La hausse de l’APD française s’explique notamment par une importante hausse des volumes d’APD en soutien aux instruments du secteur privé et aussi un pic des frais d’accueil des réfugiés. Sur ce dernier point, nous enregistrons une hausse de plus de 45%, les frais d’accueil des réfugiés représentant désormais près de 10% de l’APD française.

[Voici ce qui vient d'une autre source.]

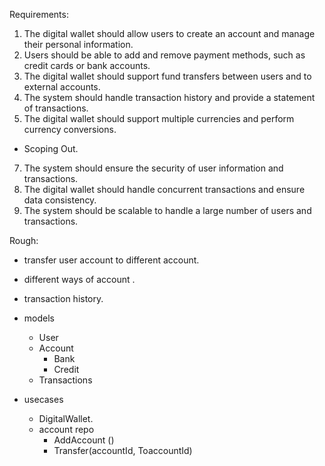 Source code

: Requirements:

1. The digital wallet should allow users to create an account and manage their personal information.
2. Users should be able to add and remove payment methods, such as credit cards or bank accounts. 
3. The digital wallet should support fund transfers between users and to external accounts.
4. The system should handle transaction history and provide a statement of transactions.
5. The digital wallet should support multiple currencies and perform currency conversions.
  - Scoping Out.
7. The system should ensure the security of user information and transactions.
8. The digital wallet should handle concurrent transactions and ensure data consistency.
9. The system should be scalable to handle a large number of users and transactions.


Rough:
  - transfer user account to different account.
  - different ways of account .
  - transaction history.

- models
  - User
  - Account
    - Bank
    - Credit
  - Transactions
  
- usecases
  - DigitalWallet.
  - account repo
    - AddAccount ()
    - Transfer(accountId, ToaccountId)
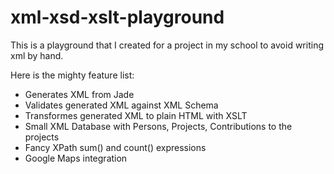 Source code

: xml-xsd-xslt-playground
=======================


This is a playground that I created for a project in my school to avoid writing xml by hand.

Here is the mighty feature list:
- Generates XML from Jade
- Validates generated XML against XML Schema
- Transformes generated XML to plain HTML with XSLT
- Small XML Database with Persons, Projects, Contributions to the projects
- Fancy XPath sum() and count() expressions
- Google Maps integration
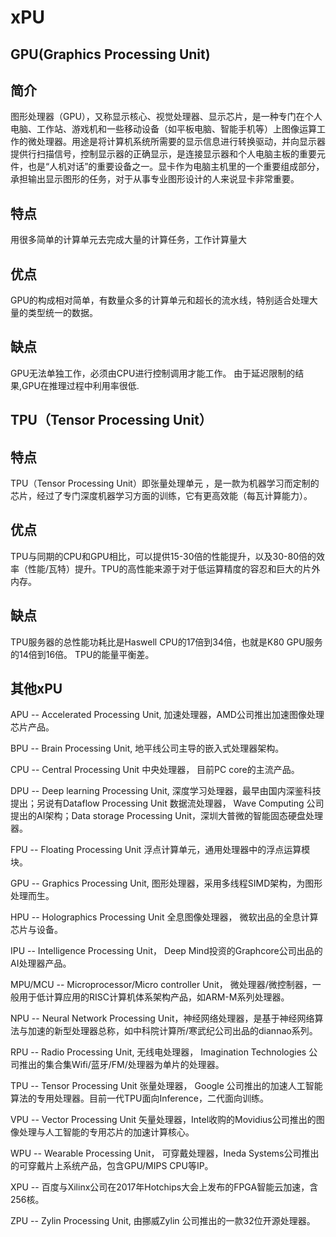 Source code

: xPU
====
GPU(Graphics Processing Unit)
--
简介
--
图形处理器（GPU），又称显示核心、视觉处理器、显示芯片，是一种专门在个人电脑、工作站、游戏机和一些移动设备（如平板电脑、智能手机等）上图像运算工作的微处理器。用途是将计算机系统所需要的显示信息进行转换驱动，并向显示器提供行扫描信号，控制显示器的正确显示，是连接显示器和个人电脑主板的重要元件，也是“人机对话”的重要设备之一。显卡作为电脑主机里的一个重要组成部分，承担输出显示图形的任务，对于从事专业图形设计的人来说显卡非常重要。

特点
--
  用很多简单的计算单元去完成大量的计算任务，工作计算量大
  
优点
--
GPU的构成相对简单，有数量众多的计算单元和超长的流水线，特别适合处理大量的类型统一的数据。

缺点
--
GPU无法单独工作，必须由CPU进行控制调用才能工作。
由于延迟限制的结果,GPU在推理过程中利用率很低.

TPU（Tensor Processing Unit）
--
特点
--
TPU（Tensor Processing Unit）即张量处理单元   ，是一款为机器学习而定制的芯片，经过了专门深度机器学习方面的训练，它有更高效能（每瓦计算能力）。

优点
--
TPU与同期的CPU和GPU相比，可以提供15-30倍的性能提升，以及30-80倍的效率（性能/瓦特）提升。TPU的高性能来源于对于低运算精度的容忍和巨大的片外内存。

缺点
--
TPU服务器的总性能功耗比是Haswell CPU的17倍到34倍，也就是K80 GPU服务的14倍到16倍。
TPU的能量平衡差。

其他xPU
--
APU -- Accelerated Processing Unit, 加速处理器，AMD公司推出加速图像处理芯片产品。

BPU -- Brain Processing Unit, 地平线公司主导的嵌入式处理器架构。

CPU -- Central Processing Unit 中央处理器， 目前PC core的主流产品。

DPU -- Deep learning Processing Unit, 深度学习处理器，最早由国内深鉴科技提出；另说有Dataflow Processing Unit 数据流处理器， Wave Computing 公司提出的AI架构；Data storage Processing Unit，深圳大普微的智能固态硬盘处理器。

FPU -- Floating Processing Unit 浮点计算单元，通用处理器中的浮点运算模块。

GPU -- Graphics Processing Unit, 图形处理器，采用多线程SIMD架构，为图形处理而生。

HPU -- Holographics Processing Unit 全息图像处理器， 微软出品的全息计算芯片与设备。

IPU -- Intelligence Processing Unit， Deep Mind投资的Graphcore公司出品的AI处理器产品。

MPU/MCU -- Microprocessor/Micro controller Unit， 微处理器/微控制器，一般用于低计算应用的RISC计算机体系架构产品，如ARM-M系列处理器。

NPU -- Neural Network Processing Unit，神经网络处理器，是基于神经网络算法与加速的新型处理器总称，如中科院计算所/寒武纪公司出品的diannao系列。

RPU -- Radio Processing Unit, 无线电处理器， Imagination Technologies 公司推出的集合集Wifi/蓝牙/FM/处理器为单片的处理器。

TPU -- Tensor Processing Unit 张量处理器， Google 公司推出的加速人工智能算法的专用处理器。目前一代TPU面向Inference，二代面向训练。

VPU -- Vector Processing Unit 矢量处理器，Intel收购的Movidius公司推出的图像处理与人工智能的专用芯片的加速计算核心。

WPU -- Wearable Processing Unit， 可穿戴处理器，Ineda Systems公司推出的可穿戴片上系统产品，包含GPU/MIPS CPU等IP。

XPU -- 百度与Xilinx公司在2017年Hotchips大会上发布的FPGA智能云加速，含256核。

ZPU -- Zylin Processing Unit, 由挪威Zylin 公司推出的一款32位开源处理器。

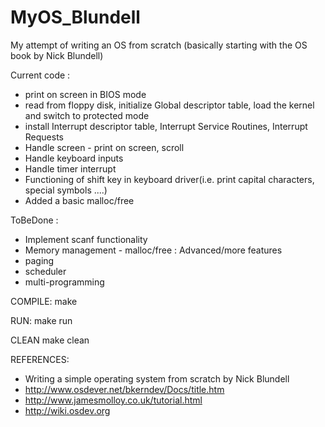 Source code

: MyOS_Blundell
=============

My attempt of writing an OS from scratch (basically starting with the OS book by Nick Blundell)

Current code :
- print on screen in BIOS mode
- read from floppy disk, initialize Global descriptor table, load the kernel and switch to protected mode
- install Interrupt descriptor table, Interrupt Service Routines, Interrupt Requests
- Handle screen - print on screen, scroll
- Handle keyboard inputs
- Handle timer interrupt
- Functioning of shift key in keyboard driver(i.e. print capital characters, special symbols ....)
- Added a basic malloc/free

ToBeDone :
- Implement scanf functionality
- Memory management - malloc/free : Advanced/more features
- paging
- scheduler
- multi-programming


COMPILE:
	make

RUN:
	make run

CLEAN
	make clean


REFERENCES:
* Writing a simple operating system from scratch by Nick Blundell
* http://www.osdever.net/bkerndev/Docs/title.htm
* http://www.jamesmolloy.co.uk/tutorial.html
* http://wiki.osdev.org
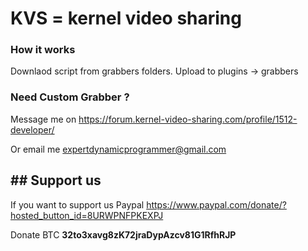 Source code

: # KVS = kernel video sharing

### How it works
Downlaod script from grabbers folders.
Upload to plugins -> grabbers

### Need Custom Grabber ?
Message me on https://forum.kernel-video-sharing.com/profile/1512-developer/

Or email me expertdynamicprogrammer@gmail.com

## ## Support us
If you want to support us
Paypal https://www.paypal.com/donate/?hosted_button_id=8URWPNFPKEXPJ

Donate BTC **32to3xavg8zK72jraDypAzcv81G1RfhRJP**
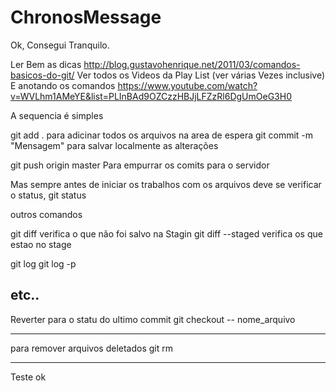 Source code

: ChronosMessage
==============

Ok, Consegui Tranquilo.

Ler Bem as dicas
http://blog.gustavohenrique.net/2011/03/comandos-basicos-do-git/
Ver todos os Videos da Play List (ver várias Vezes inclusive) E anotando os comandos
https://www.youtube.com/watch?v=WVLhm1AMeYE&list=PLInBAd9OZCzzHBJjLFZzRl6DgUmOeG3H0

A sequencia é simples

git add .				para adicinar todos os arquivos na area de espera
git commit -m "Mensagem"	para salvar localmente as alterações

git push origin master		Para empurrar os comits para o servidor


Mas sempre antes de iniciar os trabalhos com os arquivos
deve se verificar o status, 
git status




outros comandos

git diff     verifica o que não foi salvo na Stagin
git diff --staged      verifica os que estao no stage 

git log
git log -p

etc..
------
Reverter para o statu do ultimo commit
git checkout -- nome_arquivo

---

para remover arquivos deletados 
git rm

---

Teste ok

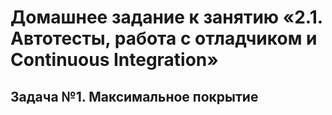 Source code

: # Домашнее задание к занятию «2.1. Автотесты, работа с отладчиком и Continuous Integration»

## Задача №1. Максимальное покрытие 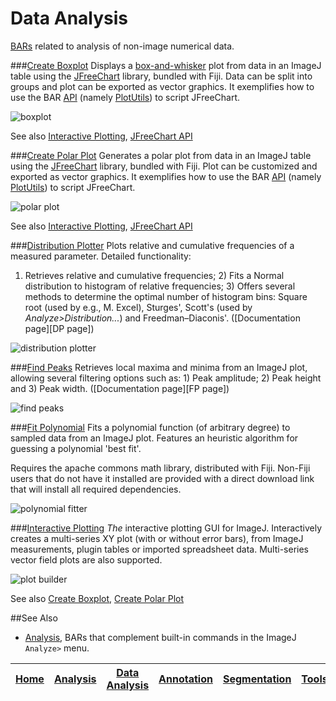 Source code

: # Data Analysis

[BARs][Home] related to analysis of non-image numerical data.

###[Create Boxplot](./Create_Boxplot.bsh)
Displays a [box-and-whisker](https://en.wikipedia.org/wiki/Box_plot) plot from data in an ImageJ
table using the [JFreeChart](http://www.jfree.org/jfreechart/) library, bundled with Fiji.
Data can be split into groups and plot can be exported as vector graphics. It exemplifies how to
use the BAR [API](http://tferr.github.io/Scripts/apidocs/) (namely
[PlotUtils](../../../../java/bar/PlotUtils.java)) to script JFreeChart.


![boxplot](../../../../../../../images/box-plot-demo.png)

See also [Interactive Plotting](#interactive-plotting),
 [JFreeChart API](http://javadoc.imagej.net/JFreeChart/)

###[Create Polar Plot](./Create_Polar_Plot.bsh)
Generates a polar plot from data in an ImageJ table using the [JFreeChart](http://www.jfree.org/jfreechart/)
library, bundled with Fiji. Plot can be customized and exported as vector graphics. It
exemplifies how to use the BAR [API](http://tferr.github.io/Scripts/apidocs/) (namely
[PlotUtils](../BAR/src/main/java/bar/PlotUtils.java)) to script JFreeChart.

![polar plot](../../../../../../../images/polar-plot-demo.png)

See also [Interactive Plotting](#interactive-plotting),
 [JFreeChart API](http://javadoc.imagej.net/JFreeChart/)

###[Distribution Plotter](./Distribution_Plotter.ijm)
Plots relative and cumulative frequencies of a measured parameter. Detailed functionality:
1) Retrieves relative and cumulative frequencies; 2) Fits a Normal distribution to histogram
of relative frequencies; 3) Offers several methods to determine the optimal number of
histogram bins: Square root (used by e.g., M. Excel), Sturges', Scott's (used by
_Analyze>Distribution..._) and  Freedman–Diaconis'.
([Documentation page][DP page])

![distribution plotter](../../../../../../../images/distribution-plotter-demo.png)


###[Find Peaks](./Find_Peaks.bsh)
   Retrieves local maxima and minima from an ImageJ plot, allowing several filtering
   options such as: 1) Peak amplitude; 2) Peak height and 3) Peak width.
   ([Documentation page][FP page])

   ![find peaks](../../../../../../../images/find-peaks-demo.png)


###[Fit Polynomial](./Fit_Polynomial.bsh)
   Fits a polynomial function (of arbitrary degree) to sampled data from an ImageJ plot.
   Features an heuristic algorithm for guessing a polynomial 'best fit'.

   Requires the apache commons math library, distributed with Fiji. Non-Fiji users that do
   not have it installed are provided with a direct download link that will install all
   required dependencies.

   ![polynomial fitter](../../../../../../../images/animated-poly-fit.gif)


###[Interactive Plotting](../../../../java/bar/plugin/InteractivePlotter.java)
_The_ interactive plotting GUI for ImageJ. Interactively creates a multi-series XY plot (with or
without error bars), from ImageJ measurements, plugin tables or imported spreadsheet data.
Multi-series vector field plots are also supported.

![plot builder](../../../../../../../images/plotbuilder-demo.png)


See also [Create Boxplot](#create-boxplot), [Create Polar Plot](#create-polar-plot)


##See Also

* [Analysis], BARs that complement built-in commands in the ImageJ `Analyze>` menu.




| [Home] | [Analysis] | [Data Analysis] | [Annotation] | [Segmentation] | [Tools] | [Plugins][Java Classes] | [lib] | [Snippets] | [IJ] |
|:------:|:----------:|:---------------:|:------------:|:--------------:|:-------:|:-----------------------:|:-----:|:----------:|:----:|

[Home]: https://github.com/tferr/Scripts#ij-bar
[Analysis]: https://github.com/tferr/Scripts/tree/master/BAR/src/main/resources/scripts/BAR/Analysis#analysis
[Annotation]: https://github.com/tferr/Scripts/tree/master/BAR/src/main/resources/scripts/BAR/Annotation#annotation
[Data Analysis]: https://github.com/tferr/Scripts/tree/master/BAR/src/main/resources/scripts/BAR/Data_Analysis#data-analysis
[Segmentation]: https://github.com/tferr/Scripts/tree/master/BAR/src/main/resources/scripts/BAR/Segmentation#segmentation
[Tools]: https://github.com/tferr/Scripts/tree/master/Tools#tools-and-toolsets
[Java Classes]: https://github.com/tferr/Scripts/tree/master/BAR#java-classes
[lib]: https://github.com/tferr/Scripts/tree/master/lib#lib
[Snippets]: https://github.com/tferr/Scripts/tree/master/Snippets#snippets
[IJ]: http://imagej.net/BAR
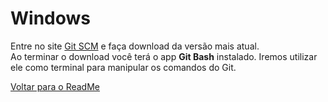 # Windows

Entre no site [Git SCM](https://git-scm.com/downloads) e faça download da versão mais atual.  
Ao terminar o download você terá o app **Git Bash** instalado. Iremos utilizar ele como terminal para manipular os comandos do Git.

[Voltar para o ReadMe](/README.MD) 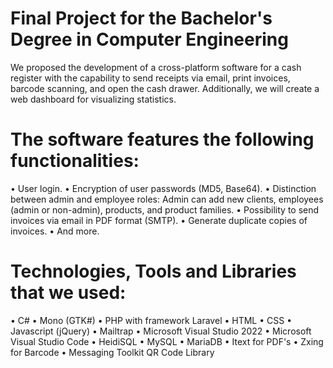 # Final Project for the Bachelor's Degree in Computer Engineering

We proposed the development of a cross-platform software for a cash register with the capability to send receipts via email, print invoices, barcode scanning, and open the cash drawer. Additionally, we will create a web dashboard for visualizing statistics.

# The software features the following functionalities:

  • User login.
  • Encryption of user passwords (MD5, Base64).
  • Distinction between admin and employee roles:
   Admin can add new clients, employees (admin or non-admin), products, and product families.
  • Possibility to send invoices via email in PDF format (SMTP).
  • Generate duplicate copies of invoices.
  • And more.

# Technologies, Tools and Libraries that we used:

  • C#
  • Mono (GTK#)
  • PHP with framework Laravel 
  • HTML
  • CSS 
  • Javascript (jQuery)
  • Mailtrap
  • Microsoft Visual Studio 2022
  • Microsoft Visual Studio Code
  • HeidiSQL
  • MySQL
  • MariaDB
  • Itext for PDF's
  • Zxing for Barcode
  • Messaging Toolkit QR Code Library
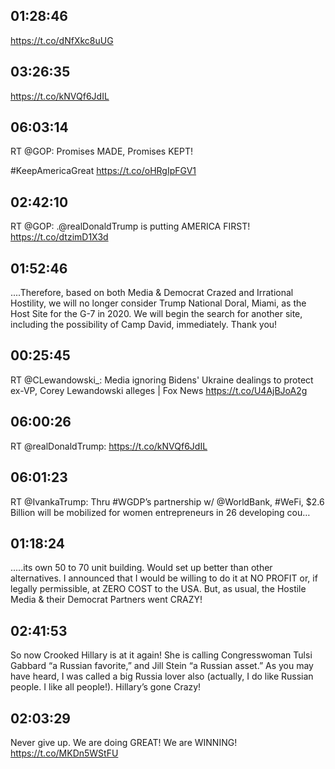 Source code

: ## 01:28:46
https://t.co/dNfXkc8uUG
## 03:26:35
https://t.co/kNVQf6JdIL
## 06:03:14
RT @GOP: Promises MADE, Promises KEPT!
 
#KeepAmericaGreat
https://t.co/oHRgIpFGV1
## 02:42:10
RT @GOP: .@realDonaldTrump is putting AMERICA FIRST! https://t.co/dtzimD1X3d
## 01:52:46
....Therefore, based on both Media &amp; Democrat Crazed and Irrational Hostility, we will no longer consider Trump National Doral, Miami, as the Host Site for the G-7 in 2020. We will begin the search for another site, including the possibility of Camp David, immediately. Thank you!
## 00:25:45
RT @CLewandowski_: Media ignoring Bidens' Ukraine dealings to protect ex-VP, Corey Lewandowski alleges | Fox News https://t.co/U4AjBJoA2g
## 06:00:26
RT @realDonaldTrump: https://t.co/kNVQf6JdIL
## 06:01:23
RT @IvankaTrump: Thru #WGDP’s partnership w/ @WorldBank, #WeFi, $2.6 Billion will be mobilized for women entrepreneurs in 26 developing cou…
## 01:18:24
.....its own 50 to 70 unit building. Would set up better than other alternatives. I announced that I would be willing to do it at NO PROFIT or, if legally permissible, at ZERO COST to the USA. But, as usual, the Hostile Media &amp; their Democrat Partners went CRAZY!
## 02:41:53
So now Crooked Hillary is at it again! She is calling Congresswoman Tulsi Gabbard “a Russian favorite,” and Jill Stein “a Russian asset.” As you may have heard, I was called a big Russia lover also (actually, I do like Russian people. I like all people!). Hillary’s gone Crazy!
## 02:03:29
Never give up. We are doing GREAT! We are WINNING! https://t.co/MKDn5WStFU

L’Agence française de développement a annoncé la semaine dernière mobiliser 1,2 milliards d’euros en appui aux systèmes de santé en Afrique pour faire face au coronavirus, cependant cette somme n’est pas de l’argent frais mais la réorientation de financements existants. Pire, à peine 150 millions se feraient sous forme de dons, le reste correspondant à des prêts à hauteur d’1 milliard d’euros, alimentant encore plus l’endettement de ces pays. Aujourd’hui les encours de créance de la France sur des Etats étrangers sont à 60% issus de prêts d’APD. Voir : https://www.oxfamfrance.org/communiques-de-presse/coronavirus-la-france-ne-doit-pas-endetter-encore-plus-les-pays-pauvres/

La Conférence des Nations unies sur le commerce et le développement (CNUCED) a estimé les besoins face au COVID-19 pour les pays en voie de développement à 2 500 milliards, dont 1 000 milliards à financer par de l’annulation de dettes, 1 000 milliards par l’émission de droits de tirage spéciaux par le FMI, et 500 milliards par de l’aide au développement supplémentaire : https://unctad.org/en/pages/newsdetails.aspx?OriginalVersionID=2315

La méthodologie utilisée par Oxfam pour calculer la quote-part équitable des pays riches dans l’aide à apporter au coronavirus est basée sur le Revenu National Brut (RNB) de chaque bailleur. Les membres du Comité d’aide au développement (CAD) de l’OCDE représentent 58,52% du RNB mondial, donc leur quote-part équitable collective de quelconque appel international aux dons est de 58,52%. La quote-part équitable de chaque membre du CAD correspond à leur RNB divisé par le RNB collectif du CAD et multiplié par la quote-part équitable du CAD.